# YOUR TASK
Show all lines containing "主要解决" from the data below.

[Items listed in a dataset]
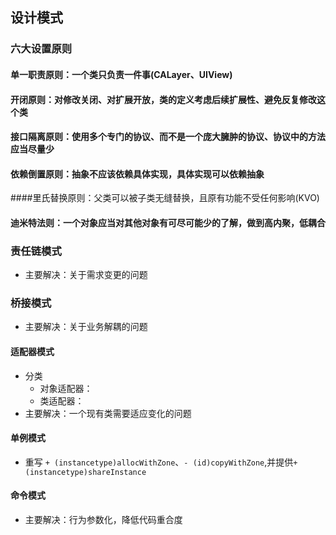 ## 设计模式

### 六大设置原则

#### 单一职责原则：一个类只负责一件事(CALayer、UIView)

#### 开闭原则：对修改关闭、对扩展开放，类的定义考虑后续扩展性、避免反复修改这个类

#### 接口隔离原则：使用多个专门的协议、而不是一个庞大臃肿的协议、协议中的方法应当尽量少

#### 依赖倒置原则：抽象不应该依赖具体实现，具体实现可以依赖抽象

####里氏替换原则：父类可以被子类无缝替换，且原有功能不受任何影响(KVO)

#### 迪米特法则：一个对象应当对其他对象有可尽可能少的了解，做到高内聚，低耦合

### 责任链模式

* 主要解决：关于需求变更的问题

### 桥接模式

* 主要解决：关于业务解耦的问题

#### 适配器模式

* 分类
    * 对象适配器：
    * 类适配器：
* 主要解决：一个现有类需要适应变化的问题

#### 单例模式

* 重写 ```+ (instancetype)allocWithZone```、```- (id)copyWithZone```,并提供```+ (instancetype)shareInstance```

#### 命令模式

* 主要解决：行为参数化，降低代码重合度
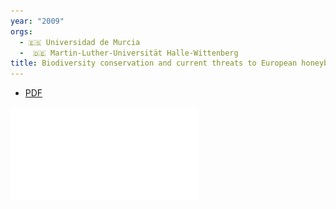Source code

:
 ```yaml
---
year: "2009"
orgs:
  - 🇪🇸 Universidad de Murcia
  -  🇩🇪 Martin-Luther-Universität Halle-Wittenberg
title: Biodiversity conservation and current threats to European honeybees
---
```

- [PDF](pdfs/Biodiversity,%20conservation%20and%20current%20threats%20to%20European%20honeybees.pdf)

![](pdfs/Biodiversity,%20conservation%20and%20current%20threats%20to%20European%20honeybees.pdf)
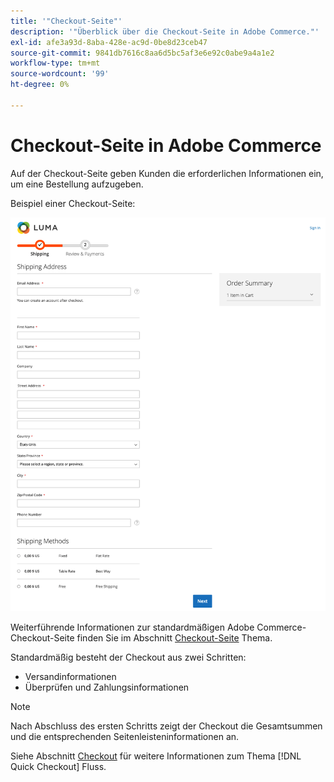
 ```yaml
---
title: '"Checkout-Seite"'
description: '"Überblick über die Checkout-Seite in Adobe Commerce."'
exl-id: afe3a93d-8aba-428e-ac9d-0be8d23ceb47
source-git-commit: 9841db7616c8aa6d5bc5af3e6e92c0abe9a4a1e2
workflow-type: tm+mt
source-wordcount: '99'
ht-degree: 0%

---
```


# Checkout-Seite in Adobe Commerce

Auf der Checkout-Seite geben Kunden die erforderlichen Informationen ein, um eine Bestellung aufzugeben.

Beispiel einer Checkout-Seite:

![Checkout-Seite](assets/checkout-page.png)

Weiterführende Informationen zur standardmäßigen Adobe Commerce-Checkout-Seite finden Sie im Abschnitt [Checkout-Seite](https://docs.magento.com/user-guide/quick-tour/checkout-page.html) Thema.

Standardmäßig besteht der Checkout aus zwei Schritten:

- Versandinformationen
- Überprüfen und Zahlungsinformationen

>[!NOTE]
>
> Nach Abschluss des ersten Schritts zeigt der Checkout die Gesamtsummen und die entsprechenden Seitenleisteninformationen an.

Siehe Abschnitt [Checkout](../quick-checkout/onboarding.md) für weitere Informationen zum Thema [!DNL Quick Checkout] Fluss.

# REPLY TO THE TASK
* 主要解决：关于需求变更的问题
* 主要解决：关于业务解耦的问题
* 主要解决：一个现有类需要适应变化的问题
* 主要解决：行为参数化，降低代码重合度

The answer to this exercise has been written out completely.